Editable dependencies and Project Thoth
Project Thoth is working on a number of software stacks running in Jupyter notebooks, which themselves are run as a container in the context of Open Data Hub. The software stack being run is considered immutable: It’s coming from a container image and has been built up-front, so the container image is read-only.
While the dependencies could have been installed as editable during the container build, the resulting container image will be immutable. Therefore, these dependencies typically should not be edited because they are the known and trusted versions. They are intended to be included as-is in the immutable container images when built by Red Hat OpenShift using Tekton pipelines.
--editable breaks provenance checks
Editable installs are editable versions of a specific package—they can be easily adjusted locally and there is no direct way of controlling what is present in the package source code once it's been adjusted. Also, any package dependency adjustments cannot be tracked. Putting a repeatable and traceable build pipeline in place using editable installs opens the door for untrackable changes.

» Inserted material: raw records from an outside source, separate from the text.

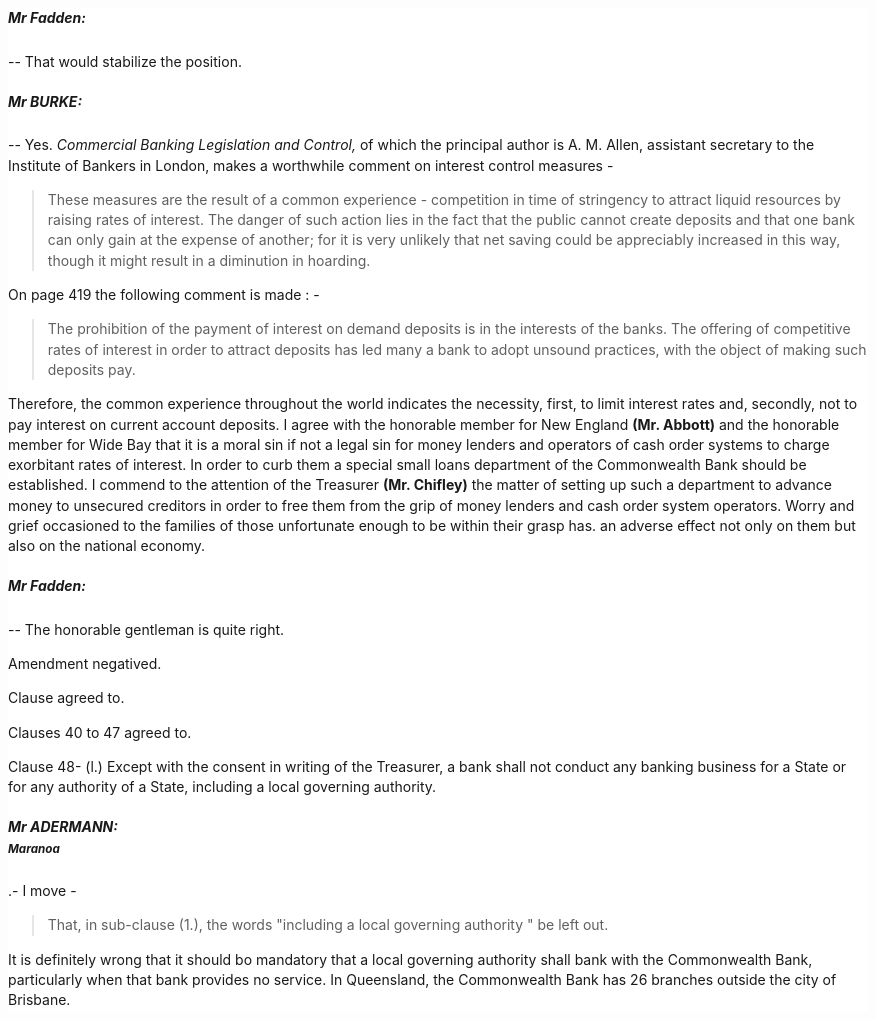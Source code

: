 ##### Mr Fadden:

--  That would stabilize the position. 

##### Mr BURKE:

-- Yes.  *Commercial Banking Legislation and Control,*  of which the principal author is A. M. Allen, assistant secretary to the Institute of Bankers in London, makes a worthwhile comment on interest control measures - 

  >These measures are the result of a common experience - competition in time of stringency to attract liquid resources by raising rates of interest. The danger of such action lies in the fact that the public cannot create deposits and that one bank can only gain at the expense of another; for it is very unlikely that net saving could be appreciably increased in this way, though it might result in a diminution in hoarding. 

On page 419 the following comment is made :  - 

  >The prohibition of the payment of interest on demand deposits is in the interests of the banks. The offering of competitive rates of interest in order to attract deposits has led many a bank to adopt unsound practices, with the object of making such deposits pay. 

Therefore, the common experience throughout the world indicates the necessity, first, to limit interest rates and, secondly, not to pay interest on current account deposits. I agree with the honorable member for New England  **(Mr. Abbott)**  and the honorable member for Wide Bay that it is a moral sin if not a legal sin for money lenders and operators of cash order systems to charge exorbitant rates of interest. In order to curb them a special small loans department of the Commonwealth Bank should be established. I commend to the attention of the Treasurer  **(Mr. Chifley)**  the matter of setting up such a department to advance money to unsecured creditors in order to free them from the grip of money lenders and cash order system operators. Worry and grief occasioned to the families of those unfortunate enough to be within their grasp has. an adverse effect not only on them but also on the national economy. 

##### Mr Fadden:

--  The honorable gentleman is quite right. 

Amendment negatived. 

Clause agreed to. 

Clauses 40 to 47 agreed to. 

Clause 48-  (l.) Except with the consent in writing of the Treasurer, a bank shall not conduct any banking business for a State or for any authority of a State, including a local governing authority. 

##### Mr ADERMANN:<br><small class="text-muted">Maranoa</small>

.- I move - 

  >That, in sub-clause (1.), the words "including a local governing authority " be left out. 

It is definitely wrong that it should bo mandatory that a local governing authority shall bank with the Commonwealth Bank, particularly when that bank provides no service. In Queensland, the Commonwealth Bank has 26 branches outside the city of Brisbane.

Using an editable dependency catapults us back into a bygone era, where every deployment is maintained like fine china instead of paper plates: There is no way to tell what software is being executed!
We strongly recommend using so-called provenance checks to verify the origin of the software package going into a deployment.
--editable breaks recommendations
Thoth analyzes dependencies and aggregates information about them, so it has extensive knowledge about which packages are “good” or “bad” with respect to various aspects of the software. Examples include performance indications, Python security issue scores from Bandit, and CVE information.
Packages coming from a local filesystem, or coming randomly from the internet, can introduce malicious or unpredictable behavior. Therefore, we strongly recommend looking at all packages going into a deployment and having a justification for each one.
--editable leads to unpredictable software stacks
As source code introduced by editable installs can have additional adjustments, we simply do not recommend using editable installs for any purpose other than local development or debugging an application.
Conclusion: Work toward predictable software stacks
Always use sources you have vetted and trust, and use properly packaged Python packages released on package indexes conforming to Python Enhancement Proposal (PEP) standards. Use these practices to ensure your applications do not introduce any unpredictable issues.
The CI/CD pipelines in the Operate First initiative are a good place to find resources. With Project Thoth and our services like the Khebhut GitHub marketplace and thamos, we support this mindset and offer a rich knowledge graph as a foundation for your package selection, and ultimately for your decision for what you put into production.